Anche la ministra degli esteri australiana Marise Payne ha rilasciato sabato una dichiarazione in cui esprime “profonda preoccupazione” per la sentenza della Corte penale internazionale. “L’Australia non riconosce uno ‘stato di Palestina’ – ha detto Payne – e sottolinea che le questioni relative al territorio e ai confini possono essere risolte solo attraverso negoziati diretti tra Israele e palestinesi. Abbiamo chiarito nelle nostre osservazioni presentate alla Camera preliminare che quindi l’Australia non riconosce il diritto di alcun cosiddetto ‘stato di Palestina’ di aderire allo Statuto di Roma. La Corte non dovrebbe esercitare giurisdizione in questa materia”. Altri paesi che hanno espresso la propria contrarietà all’indagine della Corte dell’Aia intitolata “Situazione in Palestina” già prima della sentenza di venerdì scorso sono Germania, Repubblica Ceca, Ungheria, Australia, Austria, Brasile, Uganda e Canada.
(Da: Jerusalem Post. 7.2.21)

 

Erekat: “Nel comitato c’erano sei membri di Hamas”. Clicca la foto per il video Memri, (con sottotitoli in inglese)

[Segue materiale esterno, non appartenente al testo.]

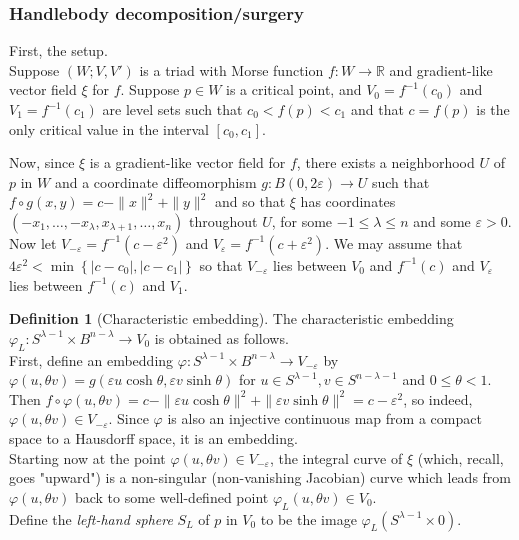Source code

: \documentclass[reqno]{amsart}
\theoremstyle{definition}
\newtheorem{definition}[theorem]{Definition}
\theoremstyle{remark}
\begin{document}
\subsubsection{Handlebody decomposition/surgery}


First, the setup.\\
Suppose $\left( W; V,V' \right) $ is a triad with
Morse function $f \colon W \to \mathbb{R}$ and
gradient-like vector field $\xi$ for $f$.
Suppose $p \in W$ is a critical point, and
$V_0 = f^{-1}(c_0)$ and
$V_1 = f^{-1}(c_1)$ are level sets such that
$c_0 < f(p) < c_1$ and that
$c = f(p)$ is the only critical value in the interval
$\left[ c_0,c_1 \right] $.

Now, since $\xi$ is a gradient-like vector field for
$f$, there exists a neighborhood $U$ of $p$ in $W$
and a coordinate diffeomorphism
$ g \colon B(0, 2 \varepsilon) \to U$ such that
$f \circ g  (x,y) = 
c - \|x\|^2 + \|y\|^2 $ and
so that $\xi$ has coordinates
$\left( -x_1, \ldots, -x_{\lambda},
x_{\lambda+1}, \ldots, x_n\right) $ throughout $U$, for
some $-1 \le \lambda \le n$ and some
$\varepsilon > 0$.\\
Now let $V_{-\varepsilon} =
f^{-1}\left( c- \varepsilon^2 \right) $ and
$V_{\varepsilon} = f^{-1}\left( c+ \varepsilon^2 \right) $.
We may assume that
$4 \varepsilon^2 < \min \left\{ \left| c-c_0 \right| ,
\left| c-c_1 \right| \right\} $ so that
$V_{-\varepsilon}$ lies between
$V_0$ and $f^{-1}(c)$ and
$V_{\varepsilon}$ lies between $f^{-1}(c) $ and
$V_1$.

\begin{definition}[Characteristic embedding]
    The characteristic embedding
    $\varphi_{L} \colon S^{\lambda-1} \times 
    B^{n - \lambda} \to V_0$ is obtained as follows.\\
    First, define an embedding
    $\varphi \colon S^{\lambda-1} \times 
    B^{n-\lambda} \to V_{-\varepsilon}$ by
    $\varphi \left( u, \theta v \right) =
    g \left( \varepsilon u \cosh \theta,
    \varepsilon v \sinh \theta \right) $ for
    $u \in S^{\lambda-1}, v \in S^{n-\lambda-1}$ and
    $0 \le \theta < 1$.
    Then
    $f \circ \varphi \left( u , \theta v \right) 
    = c - \|\varepsilon u \cosh \theta\|^2
    + \| \varepsilon v \sinh \theta \|^2
    = c - \varepsilon^2 $, so indeed,
    $\varphi \left( u, \theta v \right) \in 
    V_{-\varepsilon}$.
    Since $\varphi $ is also an injective
    continuous map from a compact space to a Hausdorff space,
    it is an embedding.\\
    Starting now at the point
    $\varphi \left( u, \theta v \right) \in V_{- \varepsilon}$,
    the integral curve of $\xi$ (which, recall, goes
    "upward") is a non-singular (non-vanishing
    Jacobian) curve which leads
    from $\varphi \left( u, \theta v \right) $ back to
    some well-defined point $\varphi_L \left( u,
    \theta v\right)  \in V_0$.\\
    Define the \textit{left-hand sphere} $S_L$ of
    $p$ in $V_0$ to be the image
    $\varphi_L \left( S^{\lambda-1} \times 0 \right) $.
\end{definition}
\end{document}
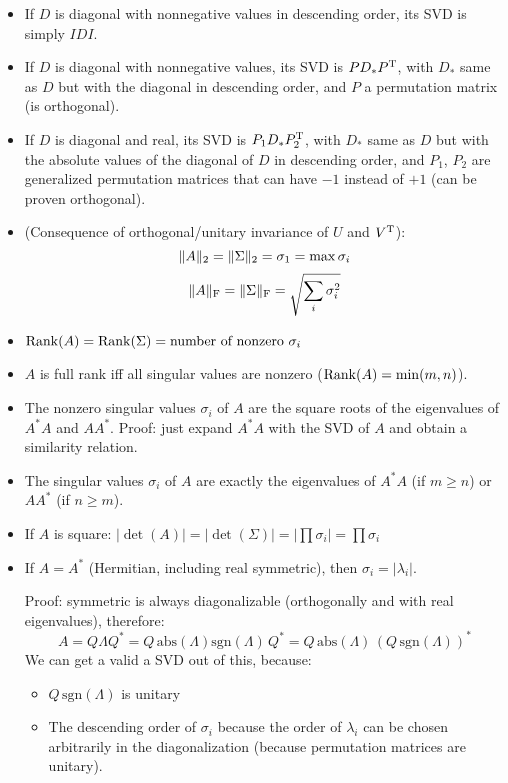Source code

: \documentclass[
  12pt,
  paper=a4,
]{scrartcl} %
\begin{document}
\newpage
{}

\begin{itemize}
\item
If $D$ is diagonal with nonnegative values in descending order, its SVD is simply $I D I$.
\item
If $D$ is diagonal with nonnegative values, its SVD is $P D_{*} P^{\mathrm{T}}$, with $D_*$ same as $D$ but with the diagonal in descending order, and $P$ a permutation matrix (is orthogonal).
\item
If $D$ is diagonal and real, its SVD is $P_1 D_{*} P_2^{\mathrm{T}}$, with $D_*$ same as $D$ but with the absolute values of the diagonal of $D$ in descending order, and $P_1$, $P_2$ are generalized permutation matrices that can have $-1$ instead of $+1$ (can be proven orthogonal).
\item
(Consequence of orthogonal/unitary invariance of  $U$ and $V^{\mathrm{T}}$):
\[\|A\|_2 = \|\Sigma\|_2 = \sigma_1 = \max \sigma_i\]
\[\|A\|_{\text{F}} = \|\Sigma\|_{\text{F}} = \sqrt{\sum_i \sigma_i^2}\]
\item
$
    \operatorname{Rank}(A) =
    \operatorname{Rank}(\Sigma) =
    \text{number of nonzero $\sigma_i$}
$
\item $A$ is full rank iff all singular values are nonzero ($\operatorname{Rank}(A) = \min(m,n)$).

\item
The nonzero singular values $\sigma_i$ of $A$ are the square roots of the eigenvalues of $A^*A$ and $AA^*$. Proof: just expand $A^*A$ with the SVD of $A$ and obtain a similarity relation.

\item
The singular values $\sigma_i$ of $A$ are exactly the eigenvalues of $A^*A$ (if $m\ge n$) or $AA^*$ (if $n\ge m$).


\item If $A$ is square: $|{\det}(A)| = |{\det}(\Sigma)| = |\prod \sigma_i| = \prod \sigma_i$

\item
If $A=A^*$ (Hermitian, including real symmetric), then $\sigma_i = |\lambda_i|$.

Proof: symmetric is always diagonalizable (orthogonally and with real eigenvalues), therefore: \[
    A
    = Q\Lambda Q^* =Q \,\mathrm{abs}(\Lambda) \mathrm{sgn}(\Lambda)\, Q^*
    = Q\, \mathrm{abs}(\Lambda) \,(Q\,\mathrm{sgn}(\Lambda))^*
\]
We can get a valid a SVD out of this, because:
\begin{itemize}
    \item {} $Q\,\mathrm{sgn}(\Lambda)$ is unitary
    \item {} The descending order of $\sigma_i$ because the order of $\lambda_i$ can be chosen arbitrarily in the diagonalization (because permutation matrices are unitary).
\end{itemize}


\end{itemize}
\end{document}
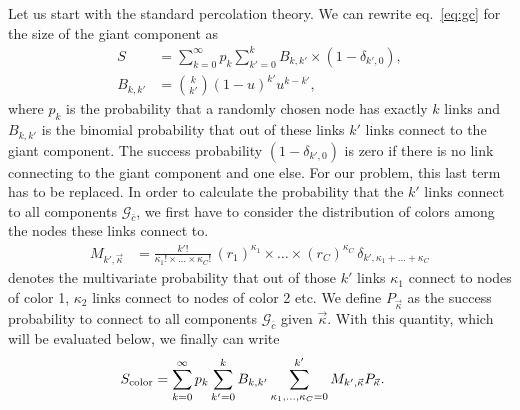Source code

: \documentclass[aps, pre, onecolumn, a4paper, floatfix]{revtex4}
\begin{document}
Let us start with the standard percolation theory. We can rewrite eq.~\ref{eq:gc} for the size of 
the giant component as 
\begin{align}
S &= \sum_{k=0}^{\infty}p_k \sum_{k'=0}^{k} B_{k,k'} \times \left( 1-\delta_{k',0}\right),\\
B_{k,k'} &={k \choose k'}(1-u)^{k'}u^{k-k'},
\end{align}
where $p_k$ is the probability that a randomly chosen node has exactly $k$ links and $B_{k,k'}$
is the binomial probability that out of these links $k'$ links connect to the giant component. The 
success probability $\left( 1-\delta_{k',0}\right)$ is zero 
if there is no link connecting to the giant component and one else. 
For our problem, this last term has to be replaced. In order to calculate 
the probability that the $k'$ links connect to all components ${\mathcal G}_{\bar c}$, 
we first have to consider the distribution of colors among the nodes these links connect to. 
\begin{align}
M_{k',\vec \kappa} &=\frac{k'!}{\kappa_1! \times \dots \times \kappa_C!} \,
(r_1)^{\kappa_1} \times \dots \times (r_C)^{\kappa_C}\,
\delta_{k',\kappa_1+\dots + \kappa_C}\label{eq:R_kk}
\end{align}
denotes the multivariate probability that out of those $k'$ links $\kappa_1$ connect to nodes of 
color 1, $\kappa_2$ links connect to nodes of color 2 etc. We define $P_{\vec \kappa}$ as the 
success probability to connect to all components ${\mathcal G}_{\bar c}$ given $\vec \kappa$. 
With this quantity, which will be evaluated below, we finally can write 
\begin{align}
S_{\rm color} &= \sum_{k=0}^{\infty}p_k \sum_{k'=0}^{k} B_{k,k'} 
\sum_{\kappa_1,\dots, \kappa_C=0}^{k'} M_{k',\vec \kappa} 
P_{\vec \kappa}.\label{eq:s_color}
\end{align}
\end{document}
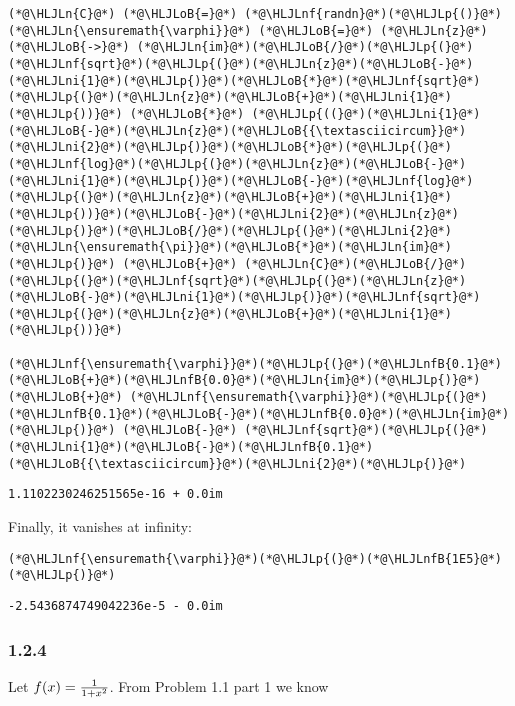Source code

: \documentclass[12pt,a4paper]{article}
\newcommand{\HLJLn}[1]{#1}
\newcommand{\HLJLnf}[1]{\textcolor[RGB]{66,102,213}{#1}}
\newcommand{\HLJLnfB}[1]{\textcolor[RGB]{59,151,46}{#1}}
\newcommand{\HLJLni}[1]{\textcolor[RGB]{59,151,46}{#1}}
\newcommand{\HLJLoB}[1]{\textcolor[RGB]{102,102,102}{\textbf{#1}}}
\newcommand{\HLJLp}[1]{#1}
\begin{document}
\begin{lstlisting}
(*@\HLJLn{C}@*) (*@\HLJLoB{=}@*) (*@\HLJLnf{randn}@*)(*@\HLJLp{()}@*)
(*@\HLJLn{\ensuremath{\varphi}}@*) (*@\HLJLoB{=}@*) (*@\HLJLn{z}@*) (*@\HLJLoB{->}@*) (*@\HLJLn{im}@*)(*@\HLJLoB{/}@*)(*@\HLJLp{(}@*)(*@\HLJLnf{sqrt}@*)(*@\HLJLp{(}@*)(*@\HLJLn{z}@*)(*@\HLJLoB{-}@*)(*@\HLJLni{1}@*)(*@\HLJLp{)}@*)(*@\HLJLoB{*}@*)(*@\HLJLnf{sqrt}@*)(*@\HLJLp{(}@*)(*@\HLJLn{z}@*)(*@\HLJLoB{+}@*)(*@\HLJLni{1}@*)(*@\HLJLp{))}@*) (*@\HLJLoB{*}@*) (*@\HLJLp{((}@*)(*@\HLJLni{1}@*)(*@\HLJLoB{-}@*)(*@\HLJLn{z}@*)(*@\HLJLoB{{\textasciicircum}}@*)(*@\HLJLni{2}@*)(*@\HLJLp{)}@*)(*@\HLJLoB{*}@*)(*@\HLJLp{(}@*)(*@\HLJLnf{log}@*)(*@\HLJLp{(}@*)(*@\HLJLn{z}@*)(*@\HLJLoB{-}@*)(*@\HLJLni{1}@*)(*@\HLJLp{)}@*)(*@\HLJLoB{-}@*)(*@\HLJLnf{log}@*)(*@\HLJLp{(}@*)(*@\HLJLn{z}@*)(*@\HLJLoB{+}@*)(*@\HLJLni{1}@*)(*@\HLJLp{))}@*)(*@\HLJLoB{-}@*)(*@\HLJLni{2}@*)(*@\HLJLn{z}@*)(*@\HLJLp{)}@*)(*@\HLJLoB{/}@*)(*@\HLJLp{(}@*)(*@\HLJLni{2}@*)(*@\HLJLn{\ensuremath{\pi}}@*)(*@\HLJLoB{*}@*)(*@\HLJLn{im}@*)(*@\HLJLp{)}@*) (*@\HLJLoB{+}@*) (*@\HLJLn{C}@*)(*@\HLJLoB{/}@*)(*@\HLJLp{(}@*)(*@\HLJLnf{sqrt}@*)(*@\HLJLp{(}@*)(*@\HLJLn{z}@*)(*@\HLJLoB{-}@*)(*@\HLJLni{1}@*)(*@\HLJLp{)}@*)(*@\HLJLnf{sqrt}@*)(*@\HLJLp{(}@*)(*@\HLJLn{z}@*)(*@\HLJLoB{+}@*)(*@\HLJLni{1}@*)(*@\HLJLp{))}@*)

(*@\HLJLnf{\ensuremath{\varphi}}@*)(*@\HLJLp{(}@*)(*@\HLJLnfB{0.1}@*)(*@\HLJLoB{+}@*)(*@\HLJLnfB{0.0}@*)(*@\HLJLn{im}@*)(*@\HLJLp{)}@*) (*@\HLJLoB{+}@*) (*@\HLJLnf{\ensuremath{\varphi}}@*)(*@\HLJLp{(}@*)(*@\HLJLnfB{0.1}@*)(*@\HLJLoB{-}@*)(*@\HLJLnfB{0.0}@*)(*@\HLJLn{im}@*)(*@\HLJLp{)}@*) (*@\HLJLoB{-}@*) (*@\HLJLnf{sqrt}@*)(*@\HLJLp{(}@*)(*@\HLJLni{1}@*)(*@\HLJLoB{-}@*)(*@\HLJLnfB{0.1}@*)(*@\HLJLoB{{\textasciicircum}}@*)(*@\HLJLni{2}@*)(*@\HLJLp{)}@*)
\end{lstlisting}

\begin{lstlisting}
1.1102230246251565e-16 + 0.0im
\end{lstlisting}


Finally, it vanishes at infinity:


\begin{lstlisting}
(*@\HLJLnf{\ensuremath{\varphi}}@*)(*@\HLJLp{(}@*)(*@\HLJLnfB{1E5}@*)(*@\HLJLp{)}@*)
\end{lstlisting}

\begin{lstlisting}
-2.5436874749042236e-5 - 0.0im
\end{lstlisting}


\subsubsection{1.2.4}
Let $f(x) = {1 \over 1+x^2}$. From Problem 1.1 part 1 we know
\end{document}
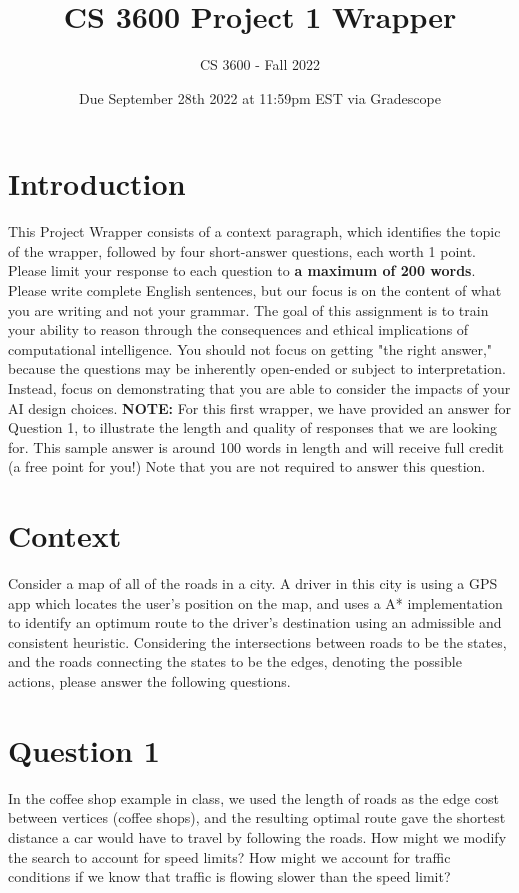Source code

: \documentclass[12pt]{extarticle}
\title{CS 3600 Project 1 Wrapper}
\author{CS 3600 - Fall 2022}
\date{Due September 28th 2022 at 11:59pm EST via Gradescope}
\begin{document}
\maketitle

\section*{Introduction}

This Project Wrapper consists of a context paragraph, which identifies the topic of the wrapper, followed by four short-answer questions, each worth 1 point. Please limit your response to each question to \textbf{a maximum of 200 words}. Please write complete English sentences, but our focus is on the content of what you are writing and not your grammar. The goal of this assignment is to train your ability to reason through the consequences and ethical implications of computational intelligence. You should not focus on getting "the right answer," because the questions may be inherently open-ended or subject to interpretation.  Instead, focus on demonstrating that you are able to consider the impacts of your AI design choices.  \textbf{NOTE:} For this first wrapper, we have provided an answer for Question 1, to illustrate the length and quality of responses that we are looking for. This sample answer is around 100 words in length and will receive full credit (a free point for you!) Note that you are not required to answer this question.

\section*{Context}

Consider a map of all of the roads in a city.  A driver in this city is using a GPS app which locates the user’s position on the map, and uses a A* implementation to identify an optimum route to the driver’s destination using an admissible and consistent heuristic.  Considering the intersections between roads to be the states, and the  roads  connecting the states to be the edges, denoting the possible actions, please answer  the  following questions.

\newpage
\section*{Question 1}

In the coffee shop example in class, we used the length of roads as the edge cost between vertices (coffee shops), and the resulting optimal route gave the shortest distance a car would have to travel by following the roads. How might we modify the search to account for speed limits?  How might we account for traffic conditions if we know that traffic is flowing slower than the speed limit? \\
\end{document}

David Milstein, già assistente speciale dell’ambasciatore Usa in Israele nonché consulente legislativo del Senato americano, ricorda su jns.org che “il presidente dell’Autorità Palestinese Abu Mazen, dopo l’adesione allo Statuto di Roma nel 2015, nominò un Alto Comitato di Supervisione Nazionale, composto da 45 membri e presieduto dall’allora Segretario generale del Comitato Esecutivo dell’Olp Saeb Erekat, incaricato di intraprendere un’azione legale contro Israele presso la Corte penale internazionale (grazie a finanziamenti dal Qatar ndr). Erekat disse a Palestine TV che il Comitato era composto ‘dallo spettro completo delle fazioni politiche palestinesi’ compresi Hamas, il Fronte Popolare (Fplp) e il Fronte Democratico (Fdlp), e che il ministro degli esteri dell’Autorità Palestinese Riyadh al-Maliki fungeva da ufficiale di collegamento con la Corte dell’Aia. In altre parole – osserva David Milstein – l’Autorità Palestinese ha collaborato con membri di organizzazioni designate come terroriste dal Dipartimento di Stato, e che mirano espressamente alla distruzione di Israele, al fine di fornire materiali contro Israele alla Corte penale internazionale”.